The Defendants' application focuses on the 'Undisclosed Matters' pleaded at FASOC [19]. They submit that an implied waiver arises 'by reason of the pleading of reliance on the Undisclosed Matters' and breach of warranty. The Defendants mischaracterise the Plaintiff's case. What the Plaintiffs plead is that the Plaintiff entered the Acquisition Agreement in reliance on certain positive representations that were conveyed in the course of the sale process. The Undisclosed Matters are pleaded, along with a very long list of positive statements, as one of many bases upon which the Financial and Operational Performance Representations were made. By contrast, so far as the PreCompletion Representations are concerned, the Undisclosed Matters are not relied on as giving rise to the making of the representations, but are only pleaded in falsifying those Representations.
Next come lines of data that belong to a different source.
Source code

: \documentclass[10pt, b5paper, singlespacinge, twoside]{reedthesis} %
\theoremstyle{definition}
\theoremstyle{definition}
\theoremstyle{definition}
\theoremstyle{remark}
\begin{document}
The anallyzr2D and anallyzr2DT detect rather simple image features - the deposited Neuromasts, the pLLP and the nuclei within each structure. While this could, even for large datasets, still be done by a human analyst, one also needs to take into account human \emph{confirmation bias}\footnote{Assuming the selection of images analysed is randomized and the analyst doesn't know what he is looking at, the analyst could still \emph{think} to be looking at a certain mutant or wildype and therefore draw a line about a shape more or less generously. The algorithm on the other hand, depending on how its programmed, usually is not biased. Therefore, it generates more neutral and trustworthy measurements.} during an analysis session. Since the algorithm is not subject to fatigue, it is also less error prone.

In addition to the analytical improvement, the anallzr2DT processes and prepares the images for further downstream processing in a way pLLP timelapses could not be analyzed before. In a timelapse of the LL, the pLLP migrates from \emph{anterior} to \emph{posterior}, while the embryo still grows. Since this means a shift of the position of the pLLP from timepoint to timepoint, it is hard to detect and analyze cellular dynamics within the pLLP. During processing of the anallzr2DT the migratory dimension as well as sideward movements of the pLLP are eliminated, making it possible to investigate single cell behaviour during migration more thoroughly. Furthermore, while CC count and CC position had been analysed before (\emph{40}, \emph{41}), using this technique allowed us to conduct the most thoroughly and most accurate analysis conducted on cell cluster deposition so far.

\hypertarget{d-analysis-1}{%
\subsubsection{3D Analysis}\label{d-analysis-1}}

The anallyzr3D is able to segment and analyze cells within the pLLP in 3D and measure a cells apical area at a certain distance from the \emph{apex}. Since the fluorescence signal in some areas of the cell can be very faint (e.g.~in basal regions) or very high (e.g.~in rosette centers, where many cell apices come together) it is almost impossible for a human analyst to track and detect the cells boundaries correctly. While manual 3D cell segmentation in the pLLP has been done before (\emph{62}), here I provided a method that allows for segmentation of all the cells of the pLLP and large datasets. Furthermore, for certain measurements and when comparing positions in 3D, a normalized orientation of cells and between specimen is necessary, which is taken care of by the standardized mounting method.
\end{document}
That is not to say that the Plaintiff contends that, if it knew the truth about the Undisclosed Matters, that it would not be relevant to its pleas of reliance - but close attention must be paid to the case actually pleaded by the Plaintiff. The Defendants' submissions are not faithful to the Plaintiff's pleading. The Plaintiff has not pleaded or even referred to obtaining legal advice which relevantly informed its state of mind on reliance. Nor has it necessarily laid open its privileged communications for scrutiny.
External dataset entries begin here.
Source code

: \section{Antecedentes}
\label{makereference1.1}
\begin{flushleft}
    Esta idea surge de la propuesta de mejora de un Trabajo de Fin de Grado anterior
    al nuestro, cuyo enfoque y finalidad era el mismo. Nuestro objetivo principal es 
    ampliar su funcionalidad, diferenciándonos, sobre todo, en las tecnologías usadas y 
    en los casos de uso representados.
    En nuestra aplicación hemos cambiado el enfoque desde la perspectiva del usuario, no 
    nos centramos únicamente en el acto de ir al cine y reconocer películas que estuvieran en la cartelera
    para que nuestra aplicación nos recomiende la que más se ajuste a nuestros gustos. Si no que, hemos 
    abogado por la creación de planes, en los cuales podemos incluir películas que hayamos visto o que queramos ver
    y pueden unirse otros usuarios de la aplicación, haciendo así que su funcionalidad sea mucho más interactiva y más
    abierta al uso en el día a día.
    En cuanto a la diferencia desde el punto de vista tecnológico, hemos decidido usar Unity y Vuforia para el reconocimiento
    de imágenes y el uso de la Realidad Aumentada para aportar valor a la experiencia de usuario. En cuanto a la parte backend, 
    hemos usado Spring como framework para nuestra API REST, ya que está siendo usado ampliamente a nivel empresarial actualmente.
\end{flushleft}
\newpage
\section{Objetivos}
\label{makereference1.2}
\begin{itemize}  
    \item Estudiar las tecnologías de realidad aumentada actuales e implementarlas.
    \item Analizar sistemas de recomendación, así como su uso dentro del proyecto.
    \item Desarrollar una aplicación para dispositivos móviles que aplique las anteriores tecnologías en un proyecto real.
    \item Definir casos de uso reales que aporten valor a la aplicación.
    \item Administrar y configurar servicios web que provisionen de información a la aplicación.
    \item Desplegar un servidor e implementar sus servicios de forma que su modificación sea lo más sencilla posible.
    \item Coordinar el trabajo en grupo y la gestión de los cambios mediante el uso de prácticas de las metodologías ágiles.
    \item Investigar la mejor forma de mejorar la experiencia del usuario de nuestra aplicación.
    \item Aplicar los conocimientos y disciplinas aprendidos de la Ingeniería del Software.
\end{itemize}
When the Plaintiff's pleading is actually addressed, it contains nothing more than a conventional misrepresentation and reliance case. As the cases make clear, without more, a case of that kind does no more than make state of mind a relevant issue, but does not constitute a waiver. In other words, there is nothing in the case pleaded by the Plaintiff that takes it outside the class of where state of mind is in issue insofar as a privilege holder has pleaded reliance.
So far as the warranties are concerned, there is similarly no implied waiver.
(a) First, the same principles apply so that pleading a contractual breach of warranty does not, ipso facto, result in implied waiver simply because the scope of the warranties may be read down if the representee had actual knowledge, or because actual knowledge may go to causation.
(b) Further, it would be perverse for the Court to find that clause 31.13 of the Acquisition Agreement did not result in an implied waiver while finding that cl 13.3(a) does.
Finally, in relation to the Viterra Parties' contention that there are likely to be privileged communications which touch on the Undisclosed Matters, the Cargill Parties submitted as follows:
There is nothing in the documents to which Ms Carroll refers that goes beyond showing that, as would be entirely normal in any due diligence process leading to a large acquisition, legal advisers were involved along the way. There is nothing in those documents which suggests that privileged communications exist which informed the state of mind which falls to be examined. Even then, as Anbu demonstrates, even if privileged documents clearly exist which bear on state of mind, even that is not enough.